» **Exercise instructions**
Wherever a line holds the word "like", copy that line from the data.

Saved data entries:
━━━━━━
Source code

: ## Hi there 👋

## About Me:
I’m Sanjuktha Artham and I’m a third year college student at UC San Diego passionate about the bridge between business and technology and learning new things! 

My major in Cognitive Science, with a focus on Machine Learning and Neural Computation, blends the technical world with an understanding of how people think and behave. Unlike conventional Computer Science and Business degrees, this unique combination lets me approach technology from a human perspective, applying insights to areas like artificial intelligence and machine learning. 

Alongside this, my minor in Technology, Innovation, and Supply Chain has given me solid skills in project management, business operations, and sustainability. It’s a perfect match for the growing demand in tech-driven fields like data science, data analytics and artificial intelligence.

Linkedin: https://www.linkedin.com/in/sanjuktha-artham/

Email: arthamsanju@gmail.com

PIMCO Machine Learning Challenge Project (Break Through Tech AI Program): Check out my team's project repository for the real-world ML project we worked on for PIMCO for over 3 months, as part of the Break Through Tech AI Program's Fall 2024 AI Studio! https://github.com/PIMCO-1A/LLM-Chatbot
━━━━━━
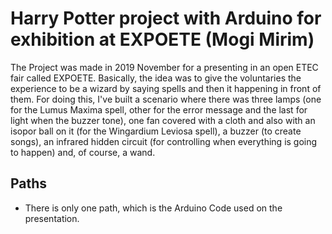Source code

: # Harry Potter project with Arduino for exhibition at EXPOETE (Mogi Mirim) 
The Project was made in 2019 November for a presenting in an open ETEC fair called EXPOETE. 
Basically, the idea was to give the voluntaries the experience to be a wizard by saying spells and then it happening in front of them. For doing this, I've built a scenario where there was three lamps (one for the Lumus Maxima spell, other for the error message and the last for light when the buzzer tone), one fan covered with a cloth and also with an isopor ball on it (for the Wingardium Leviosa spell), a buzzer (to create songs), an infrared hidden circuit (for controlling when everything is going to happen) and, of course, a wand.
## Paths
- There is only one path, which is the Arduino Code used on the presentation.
━━━━━━
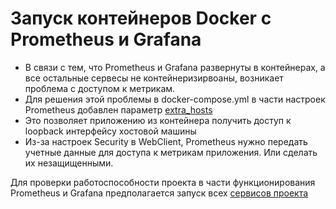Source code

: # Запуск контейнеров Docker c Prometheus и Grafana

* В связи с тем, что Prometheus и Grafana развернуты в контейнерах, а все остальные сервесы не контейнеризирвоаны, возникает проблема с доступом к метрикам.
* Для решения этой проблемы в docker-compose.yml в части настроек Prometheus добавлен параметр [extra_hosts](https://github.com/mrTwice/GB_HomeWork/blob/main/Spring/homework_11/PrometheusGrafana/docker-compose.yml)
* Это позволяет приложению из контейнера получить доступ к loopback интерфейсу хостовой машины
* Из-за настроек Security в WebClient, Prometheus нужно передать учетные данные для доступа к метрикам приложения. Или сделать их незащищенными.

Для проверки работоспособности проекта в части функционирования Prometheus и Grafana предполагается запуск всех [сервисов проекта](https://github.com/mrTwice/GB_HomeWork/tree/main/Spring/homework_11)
━━━━━━
» **Output below**
My major in Cognitive Science, with a focus on Machine Learning and Neural Computation, blends the technical world with an understanding of how people think and behave. Unlike conventional Computer Science and Business degrees, this unique combination lets me approach technology from a human perspective, applying insights to areas like artificial intelligence and machine learning. 
Alongside this, my minor in Technology, Innovation, and Supply Chain has given me solid skills in project management, business operations, and sustainability. It’s a perfect match for the growing demand in tech-driven fields like data science, data analytics and artificial intelligence.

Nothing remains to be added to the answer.